We also fitted five simplifications of this model by fixing sets of parameters at zero: a constant diversification rate across clades (c, z and p fixed), a constant diversification rate scaled by individual clade area (z and p fixed), an exponential decline in rate within clades (c and p fixed), an exponential decline from an initial λ scaled by area (p fixed) and an exponential decline at a rate z scaled by area (c fixed). We optimized parameter estimates for the free variables in each model by maximizing the sum of log likelihoods of the observed species richness (n) across clades given clade age and the model estimates (following [2123]). The models were not nested and we therefore used Akaike Information Criterion (AIC) to assess relative model support. As the two methods to define regions gave qualitatively similar results, we report only the TDWG analysis here (see the electronic supplementary material for biotic region results).

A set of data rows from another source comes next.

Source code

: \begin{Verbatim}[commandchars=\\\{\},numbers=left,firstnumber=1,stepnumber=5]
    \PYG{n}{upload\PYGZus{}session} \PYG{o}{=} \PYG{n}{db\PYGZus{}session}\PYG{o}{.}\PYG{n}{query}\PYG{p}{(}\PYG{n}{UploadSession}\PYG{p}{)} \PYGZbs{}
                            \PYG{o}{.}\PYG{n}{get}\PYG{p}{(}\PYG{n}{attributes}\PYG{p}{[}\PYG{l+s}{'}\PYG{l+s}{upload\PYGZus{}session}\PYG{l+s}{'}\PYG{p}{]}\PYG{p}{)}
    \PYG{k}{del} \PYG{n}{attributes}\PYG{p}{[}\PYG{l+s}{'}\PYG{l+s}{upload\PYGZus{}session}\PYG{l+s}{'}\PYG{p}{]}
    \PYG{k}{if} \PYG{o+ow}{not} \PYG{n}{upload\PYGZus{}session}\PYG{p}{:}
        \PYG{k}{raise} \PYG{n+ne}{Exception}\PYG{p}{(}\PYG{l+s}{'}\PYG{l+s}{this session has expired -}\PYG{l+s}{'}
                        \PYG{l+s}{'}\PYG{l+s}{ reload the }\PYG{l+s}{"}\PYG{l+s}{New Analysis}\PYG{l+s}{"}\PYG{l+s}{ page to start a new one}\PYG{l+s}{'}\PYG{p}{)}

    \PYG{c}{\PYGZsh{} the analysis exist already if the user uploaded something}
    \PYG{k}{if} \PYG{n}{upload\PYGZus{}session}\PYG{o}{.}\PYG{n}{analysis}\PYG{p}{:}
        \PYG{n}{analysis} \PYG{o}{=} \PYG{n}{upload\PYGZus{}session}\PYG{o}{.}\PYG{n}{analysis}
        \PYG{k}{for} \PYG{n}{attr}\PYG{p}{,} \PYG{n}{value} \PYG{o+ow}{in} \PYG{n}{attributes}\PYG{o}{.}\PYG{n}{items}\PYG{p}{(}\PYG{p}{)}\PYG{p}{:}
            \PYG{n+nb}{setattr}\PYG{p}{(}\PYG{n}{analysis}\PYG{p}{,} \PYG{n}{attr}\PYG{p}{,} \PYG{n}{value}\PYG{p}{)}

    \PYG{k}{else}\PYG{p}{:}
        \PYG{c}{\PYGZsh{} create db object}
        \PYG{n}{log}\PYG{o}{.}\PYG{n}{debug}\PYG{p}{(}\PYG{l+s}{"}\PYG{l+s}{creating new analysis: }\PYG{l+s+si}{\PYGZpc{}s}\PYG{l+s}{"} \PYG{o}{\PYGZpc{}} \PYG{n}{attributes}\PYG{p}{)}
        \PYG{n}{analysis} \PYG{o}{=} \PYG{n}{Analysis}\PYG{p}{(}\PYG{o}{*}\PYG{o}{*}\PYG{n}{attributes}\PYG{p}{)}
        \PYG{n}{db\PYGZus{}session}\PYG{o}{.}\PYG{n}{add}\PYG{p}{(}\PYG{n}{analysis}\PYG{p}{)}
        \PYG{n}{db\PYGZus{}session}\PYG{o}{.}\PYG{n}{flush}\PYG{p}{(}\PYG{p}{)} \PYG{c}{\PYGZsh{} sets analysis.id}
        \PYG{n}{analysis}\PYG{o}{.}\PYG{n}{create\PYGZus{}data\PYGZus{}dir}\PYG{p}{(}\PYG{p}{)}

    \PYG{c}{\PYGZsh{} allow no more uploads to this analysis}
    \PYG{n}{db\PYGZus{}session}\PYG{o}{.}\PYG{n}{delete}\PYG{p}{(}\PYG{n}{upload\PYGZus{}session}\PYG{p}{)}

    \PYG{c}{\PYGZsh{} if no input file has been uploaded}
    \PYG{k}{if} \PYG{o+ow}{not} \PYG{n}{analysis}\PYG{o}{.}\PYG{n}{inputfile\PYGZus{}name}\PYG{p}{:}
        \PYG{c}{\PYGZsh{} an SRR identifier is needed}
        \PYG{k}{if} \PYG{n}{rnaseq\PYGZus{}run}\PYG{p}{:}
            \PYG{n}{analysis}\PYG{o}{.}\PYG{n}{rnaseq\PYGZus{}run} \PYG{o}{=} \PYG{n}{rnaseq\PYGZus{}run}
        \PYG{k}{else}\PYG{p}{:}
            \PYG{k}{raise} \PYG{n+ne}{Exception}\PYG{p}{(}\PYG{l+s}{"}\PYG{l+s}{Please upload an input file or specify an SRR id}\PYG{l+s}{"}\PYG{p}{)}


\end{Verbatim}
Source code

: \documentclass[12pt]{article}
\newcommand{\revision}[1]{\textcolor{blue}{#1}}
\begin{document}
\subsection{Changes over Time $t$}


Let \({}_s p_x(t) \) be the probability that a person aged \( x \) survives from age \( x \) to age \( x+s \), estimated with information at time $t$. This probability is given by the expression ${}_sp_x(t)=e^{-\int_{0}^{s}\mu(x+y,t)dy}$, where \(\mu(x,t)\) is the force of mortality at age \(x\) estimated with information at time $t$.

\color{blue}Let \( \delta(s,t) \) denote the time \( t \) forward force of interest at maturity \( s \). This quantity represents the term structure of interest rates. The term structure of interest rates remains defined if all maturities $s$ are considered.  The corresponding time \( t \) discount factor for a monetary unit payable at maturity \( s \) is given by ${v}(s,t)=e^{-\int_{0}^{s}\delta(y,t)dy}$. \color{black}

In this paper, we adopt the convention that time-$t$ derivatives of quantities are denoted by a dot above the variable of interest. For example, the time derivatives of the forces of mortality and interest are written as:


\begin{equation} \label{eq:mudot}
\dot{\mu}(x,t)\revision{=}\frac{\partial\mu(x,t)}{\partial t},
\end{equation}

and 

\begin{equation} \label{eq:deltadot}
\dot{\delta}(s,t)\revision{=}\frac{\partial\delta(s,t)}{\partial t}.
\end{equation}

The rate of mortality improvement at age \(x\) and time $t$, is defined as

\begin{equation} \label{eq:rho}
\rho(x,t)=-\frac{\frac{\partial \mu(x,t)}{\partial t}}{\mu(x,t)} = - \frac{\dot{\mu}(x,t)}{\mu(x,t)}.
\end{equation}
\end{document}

3. A verbal model for clade diversification in space

Diversity-dependent models of diversification have two main features: a growth phase, where the clade in question diversifies until it reaches an external limit; and an equilibrium phase, where species identity turns over but clade size fluctuates about that limit [24,25]. The precise shape of diversity-dependent diversification has been debated [26,27], but the exact shape of the diversification trajectory should not change the broad-scale implications of the existence of diversity-dependent diversification. There is taxonomic, phylogenetic and palaeontological evidence to support the existence of diversity-dependent diversification in many cases, described variously as ‘ecological limits on diversity,’ ‘diversification slowdowns’ and ‘diversity equilibria’ [2532].

A variety of processes could generate diversity-dependent diversification. Perhaps the most commonly referenced is a model of ecological limits wherein, as available niches are filled, speciation declines and new species are only added to a region following extinctions and release of sufficient niche space [27,33]. Such a mechanism would provide a link between the ecological processes typically associated with SARs and the evolutionary processes being proposed here. Alternatively, reduction of both population and range sizes as diversity increases could lead to decreased rates of speciation and increased rates of extinction, and thus a diversification slowdown conceivably divorced from any niche-based mechanism [34,35].

Within our diversity-dependent framework, there are only three features of a clade's diversification curve that can vary: the speed at which a region initially accumulates species (figure 1a), the diversity limit (or equilibrium species richness, figure 1b) and the age at which diversification begins (figure 1c; see also [27]). Before equilibrium is reached, the richness of clades depends only on their age and their rate of diversification. In contrast, clade sizes at equilibrium depend on their diversity limits, which are controlled by the interaction of external factors with clade traits ([36] and see below). SARs will emerge from this model whenever diversification rates and/or diversity limits are higher in larger regions (figure 2). When a clade inhabits multiple separate regions of different areas, the species richness of that clade will be higher in the larger regions, creating a SAR.

Figure 1.

Figure 1.

Variation in patterns of clade diversification arising from variation in (a) initial rate of diversification, (b) equilibrium diversity, (c) clade age and (d) reinforcing (solid grey) and opposing (dashed grey) combinations of rate and equilibrium diversity. Sampling clade diversity at the time specified by the vertical line demonstrates the variation possible.

Figure 2.

Figure 2.

(a) The development of a species–area relationship (SAR) across three regions (X, Y and Z), in which both initial rate of diversification and equilibrium diversity increase with area. (b) The resulting SAR across regions exhibits power-law scaling both before (dashed line) and after (solid line) the regions have reached equilibrium diversity. It is important to discriminate between (a) the clade diversification curves and (b) SARs; each region will follow a particular diversification trajectory but contributes a single point to the SAR.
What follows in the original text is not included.